The per-variant predictions (with uncertainties) for all assays can be downloaded via:

# Download zip archive
curl -o predictions.zip https://sid.erda.dk/share_redirect/c2EWrbGSCV/predictions.zip
# Unpack and remove zip archive
unzip predictions.zip && rm predictions.zip

The per-variant predictions for the old split and the ablation predictions can be downloaded via

# Download zip archive
curl -o predictions_old_split.zip https://sid.erda.dk/share_redirect/c2EWrbGSCV/predictions_old_split.zip
# Unpack and remove zip archive
unzip predictions_old_split.zip && rm predictions_old_split.zip

Installation

After cloning the repository, the environment can be installed via

conda env create -f environment.yml
conda activate kermut_env
pip install -e .

The environment.yml file is a minimal version. For exact reproduction, the environment_full.yml file should be used (which will however be system dependent).

Optional

To run Kermut from scratch without precomputed resources, e.g., for a new dataset, the ProteinMPNN repository must be installed. Additionally, the ESM-2 650M parameter model must be saved locally:

ProteinMPNN

Kermut leverages structure-conditioned amino acid distributions from ProteinMPNN, which can has to installed from the official repository. An environment variable pointing to the installation location can then be set for later use:

export PROTEINMPNN_DIR=<path-to-ProteinMPNN-installation>

ESM-2 models

Kermut leverages protein sequence embeddings and zero-shot scores extracted from ESM-2 (paper, repo). We concretely use the 650M parameter model (esm2_t33_650M_UR50D). While the ESM repository is installed above /via the yml-file), the model weights should be downloaded separately and placed in the models directory:

curl -o models/esm2_t33_650M_UR50D.pt https://dl.fbaipublicfiles.com/fair-esm/models/esm2_t33_650M_UR50D.pt

curl -o models/esm2_t33_650M_UR50D-contact-regression.pt https://dl.fbaipublicfiles.com/fair-esm/regression/esm2_t33_650M_UR50D-contact-regression.pt

Data access

This section describes how to access the data that was used to generate the results. To reproduce all results from scratch, follow all steps in this section and in the Data preprocessing section. To reproduce the benchmark results using precomputed resources (ESM-2 embeddings, conditional amino-acid distributions, etc.) see the section on precomputed resources.
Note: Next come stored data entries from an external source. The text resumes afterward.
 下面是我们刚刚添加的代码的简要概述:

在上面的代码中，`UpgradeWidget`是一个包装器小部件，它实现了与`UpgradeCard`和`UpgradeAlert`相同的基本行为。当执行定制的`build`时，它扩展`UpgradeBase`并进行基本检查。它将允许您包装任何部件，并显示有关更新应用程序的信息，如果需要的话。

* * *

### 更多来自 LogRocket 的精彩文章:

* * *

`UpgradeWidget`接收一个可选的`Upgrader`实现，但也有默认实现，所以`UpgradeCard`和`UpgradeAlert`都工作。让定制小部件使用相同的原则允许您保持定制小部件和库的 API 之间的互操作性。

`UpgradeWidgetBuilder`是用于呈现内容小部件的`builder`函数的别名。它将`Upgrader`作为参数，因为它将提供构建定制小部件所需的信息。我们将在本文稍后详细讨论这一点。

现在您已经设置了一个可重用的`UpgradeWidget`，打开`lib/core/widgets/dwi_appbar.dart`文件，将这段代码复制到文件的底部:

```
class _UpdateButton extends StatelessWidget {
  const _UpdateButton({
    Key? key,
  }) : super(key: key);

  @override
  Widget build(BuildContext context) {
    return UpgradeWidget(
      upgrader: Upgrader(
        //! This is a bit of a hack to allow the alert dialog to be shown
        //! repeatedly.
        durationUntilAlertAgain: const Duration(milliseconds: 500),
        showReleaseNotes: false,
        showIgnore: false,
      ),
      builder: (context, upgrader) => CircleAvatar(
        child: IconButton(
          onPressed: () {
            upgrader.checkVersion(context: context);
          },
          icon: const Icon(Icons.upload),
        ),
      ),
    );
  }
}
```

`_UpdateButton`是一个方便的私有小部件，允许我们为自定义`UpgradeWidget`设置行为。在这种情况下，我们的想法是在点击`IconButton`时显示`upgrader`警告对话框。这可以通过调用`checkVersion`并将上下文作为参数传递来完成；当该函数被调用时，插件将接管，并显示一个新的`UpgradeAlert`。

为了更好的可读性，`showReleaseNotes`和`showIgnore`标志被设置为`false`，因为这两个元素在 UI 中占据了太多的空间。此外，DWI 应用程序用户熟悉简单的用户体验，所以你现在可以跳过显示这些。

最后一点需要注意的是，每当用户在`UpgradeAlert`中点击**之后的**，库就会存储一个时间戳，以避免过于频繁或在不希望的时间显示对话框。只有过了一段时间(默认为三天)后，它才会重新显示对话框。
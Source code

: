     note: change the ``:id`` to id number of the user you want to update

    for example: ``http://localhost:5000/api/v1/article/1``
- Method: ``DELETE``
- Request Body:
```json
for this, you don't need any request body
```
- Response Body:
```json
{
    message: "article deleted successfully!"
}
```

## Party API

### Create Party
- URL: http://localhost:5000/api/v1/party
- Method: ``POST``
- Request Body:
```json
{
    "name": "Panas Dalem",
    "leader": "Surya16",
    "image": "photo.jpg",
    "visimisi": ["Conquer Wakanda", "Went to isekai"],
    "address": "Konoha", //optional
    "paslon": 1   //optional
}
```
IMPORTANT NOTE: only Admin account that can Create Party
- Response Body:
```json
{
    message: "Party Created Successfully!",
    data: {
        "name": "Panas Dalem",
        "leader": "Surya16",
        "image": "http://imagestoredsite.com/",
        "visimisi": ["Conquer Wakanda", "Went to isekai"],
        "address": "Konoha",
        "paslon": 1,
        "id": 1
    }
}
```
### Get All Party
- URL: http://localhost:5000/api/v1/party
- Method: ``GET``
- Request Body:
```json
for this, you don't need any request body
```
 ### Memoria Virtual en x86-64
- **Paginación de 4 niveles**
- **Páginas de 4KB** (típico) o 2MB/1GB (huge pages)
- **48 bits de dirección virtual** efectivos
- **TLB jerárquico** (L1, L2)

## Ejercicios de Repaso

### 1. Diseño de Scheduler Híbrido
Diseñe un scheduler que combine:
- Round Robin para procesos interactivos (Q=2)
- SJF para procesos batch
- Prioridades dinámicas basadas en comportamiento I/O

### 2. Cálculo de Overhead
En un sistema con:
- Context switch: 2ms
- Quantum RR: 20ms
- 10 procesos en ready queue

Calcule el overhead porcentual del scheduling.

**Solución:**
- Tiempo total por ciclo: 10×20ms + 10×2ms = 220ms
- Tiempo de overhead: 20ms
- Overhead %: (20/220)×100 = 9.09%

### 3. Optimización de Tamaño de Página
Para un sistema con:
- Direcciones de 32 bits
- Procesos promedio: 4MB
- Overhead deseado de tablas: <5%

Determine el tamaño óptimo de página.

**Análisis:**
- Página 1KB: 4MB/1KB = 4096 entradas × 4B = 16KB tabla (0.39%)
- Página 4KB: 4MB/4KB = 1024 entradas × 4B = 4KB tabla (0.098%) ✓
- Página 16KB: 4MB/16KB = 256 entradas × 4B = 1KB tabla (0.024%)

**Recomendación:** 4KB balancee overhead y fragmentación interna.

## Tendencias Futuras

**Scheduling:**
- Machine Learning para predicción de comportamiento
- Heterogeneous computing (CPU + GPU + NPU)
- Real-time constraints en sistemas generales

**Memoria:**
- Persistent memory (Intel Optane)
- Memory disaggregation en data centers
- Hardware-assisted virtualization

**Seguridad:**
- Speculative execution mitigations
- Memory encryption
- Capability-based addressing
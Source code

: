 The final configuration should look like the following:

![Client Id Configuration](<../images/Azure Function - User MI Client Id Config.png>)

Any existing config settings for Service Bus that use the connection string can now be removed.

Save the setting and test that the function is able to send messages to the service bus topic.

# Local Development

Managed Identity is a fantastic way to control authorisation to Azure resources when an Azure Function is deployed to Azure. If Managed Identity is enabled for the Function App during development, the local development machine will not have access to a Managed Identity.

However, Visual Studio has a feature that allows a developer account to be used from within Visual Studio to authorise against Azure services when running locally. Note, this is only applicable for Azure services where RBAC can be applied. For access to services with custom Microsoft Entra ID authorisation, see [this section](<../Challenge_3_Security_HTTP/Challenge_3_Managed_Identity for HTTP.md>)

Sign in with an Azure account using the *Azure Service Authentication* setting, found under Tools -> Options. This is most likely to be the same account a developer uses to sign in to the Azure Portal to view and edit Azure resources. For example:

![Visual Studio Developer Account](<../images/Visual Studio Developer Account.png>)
Kermut is evaluated on the ProteinGym benchmark (paper, repo). For full details on downloading the relevant data, please see the ProteinGym resources. In the following, commands are provided to extract the relevant data.

  • Reference file: A reference file with details on all assays can be downloaded from the ProteinGym repo and should be saved as data/DMS_substitutions.csv

The file can be downloaded by running the following:

curl -o data/DMS_substitutions.csv https://raw.githubusercontent.com/OATML-Markslab/ProteinGym/main/reference_files/DMS_substitutions.csv
  • Assay data: All assays (with CV folds) can be downloaded and extracted to data. This results in two subdirectories: data/substitutions_singles and data/substitutions_multiples. The data can be accessed via CV folds - Substitutions - <Singles,Multiples> in ProteinGym.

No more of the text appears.